Holt v. Downs

58 N.H. 170
CourtSupreme Court of New Hampshire
DecidedAugust 5, 1877
StatusPublished
Cited by3 cases

This text of 58 N.H. 170 (Holt v. Downs) is published on Counsel Stack Legal Research, covering Supreme Court of New Hampshire primary law. Counsel Stack provides free access to over 12 million legal documents including statutes, case law, regulations, and constitutions.

Bluebook
Holt v. Downs, 58 N.H. 170 (N.H. 1877).

Opinion

Doe, C. J.

The plate was given in 1852 to the Congregational church in Francestown, for the use of that church, without any parochial condition, limitation, or trust. By the general law, the deacons then were, and ever since have been, a corporation for the purpose of *171 taking and holding in succession all grants and donations made to the church. Rev. St., c. 144, s. 8; Gen. St., c. 189, s. 6. The property passed from the donor to the diaconal corporation of the unincorporated church, in trust for the use of the church. And that state of the legal title and beneficial interest has continued unchanged. The deacons are the trustee holding the title. The beneficiary entitled to the use is the church, by the disunion of whose members there are now two Congregational churches in Francestown, each claiming to be the original one. The plaintiffs are the deacons of one, the minority of the old one; and (speaking with precision sufficient for the case) the defendants are the deacons of the other, the majority.

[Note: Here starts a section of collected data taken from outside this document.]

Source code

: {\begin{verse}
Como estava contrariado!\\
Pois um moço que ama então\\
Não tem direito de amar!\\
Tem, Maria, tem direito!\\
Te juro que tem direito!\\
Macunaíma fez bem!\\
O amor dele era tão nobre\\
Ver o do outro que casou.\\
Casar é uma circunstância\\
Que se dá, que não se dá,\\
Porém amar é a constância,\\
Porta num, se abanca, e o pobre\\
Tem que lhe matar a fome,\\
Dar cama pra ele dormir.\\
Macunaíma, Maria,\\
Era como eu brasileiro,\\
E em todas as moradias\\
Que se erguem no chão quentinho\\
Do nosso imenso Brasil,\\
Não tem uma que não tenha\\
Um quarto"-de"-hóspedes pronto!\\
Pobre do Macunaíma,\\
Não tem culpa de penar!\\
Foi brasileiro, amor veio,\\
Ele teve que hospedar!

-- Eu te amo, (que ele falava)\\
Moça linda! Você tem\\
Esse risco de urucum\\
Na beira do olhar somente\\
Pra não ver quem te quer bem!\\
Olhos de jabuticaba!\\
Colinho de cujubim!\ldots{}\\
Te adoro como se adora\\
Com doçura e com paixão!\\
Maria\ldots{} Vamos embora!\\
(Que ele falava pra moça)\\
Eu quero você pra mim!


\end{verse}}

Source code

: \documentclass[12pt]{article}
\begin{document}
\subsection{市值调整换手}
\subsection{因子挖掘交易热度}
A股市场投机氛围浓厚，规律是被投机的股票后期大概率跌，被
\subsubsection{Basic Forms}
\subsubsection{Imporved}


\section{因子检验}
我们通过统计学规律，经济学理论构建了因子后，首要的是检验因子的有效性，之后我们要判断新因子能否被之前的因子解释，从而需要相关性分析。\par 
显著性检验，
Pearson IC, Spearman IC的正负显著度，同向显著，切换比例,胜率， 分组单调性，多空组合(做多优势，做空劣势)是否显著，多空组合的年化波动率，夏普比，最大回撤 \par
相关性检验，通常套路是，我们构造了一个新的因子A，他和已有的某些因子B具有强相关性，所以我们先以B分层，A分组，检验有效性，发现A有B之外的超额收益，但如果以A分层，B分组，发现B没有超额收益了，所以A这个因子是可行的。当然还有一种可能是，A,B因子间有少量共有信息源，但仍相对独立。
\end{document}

The defendants claim that the plaintiffs’ party, being the minority, are not a church, but merely members of the defendants’ church. But, however this point may be decided by ecclesiastical authorities, and in whatever technical, ecclesiastical sense the word “ church” may be used by any sect, the religious company of which the plaintiffs are deacons is a church, in contemplation of law. If they are members of the defendants’ church, they are exercising their legal right to be members of two churches at the same time. The statutory declaration that “ the trustees, deacons, church-war dens, or other similar officers of all churches or religious societies,” “ shall be deemed bodies corporate,” cannot receive a sectarian construction. Any lawful religious association, claiming to be a church, is, within the meaning of the statute, a church whose deacons may be a corporation. The plaintiffs’ party continue to attend divine service in the ancient house which the defendants’ party have abandoned; they have held their meetings regularly, and kept up an organization; they claim that they are the old church; they have the plaintiffs for deacons ; they have deposed the deacons who went off with the majority, and have excommunicated the defendants’ party who withdrew from the parish and from the old house of worship. What they could do more than they have done towards manifesting the actual existence and maintaining the legal rights of an independent church, we need not inquire. They have certainly done enough to that end. The defendants’ party are also a church : and the qiiestion is, Which is the church to which the plate was given in 1852 ? It is a question of identity: and that is mainly a question of fact to be determined at the trial term.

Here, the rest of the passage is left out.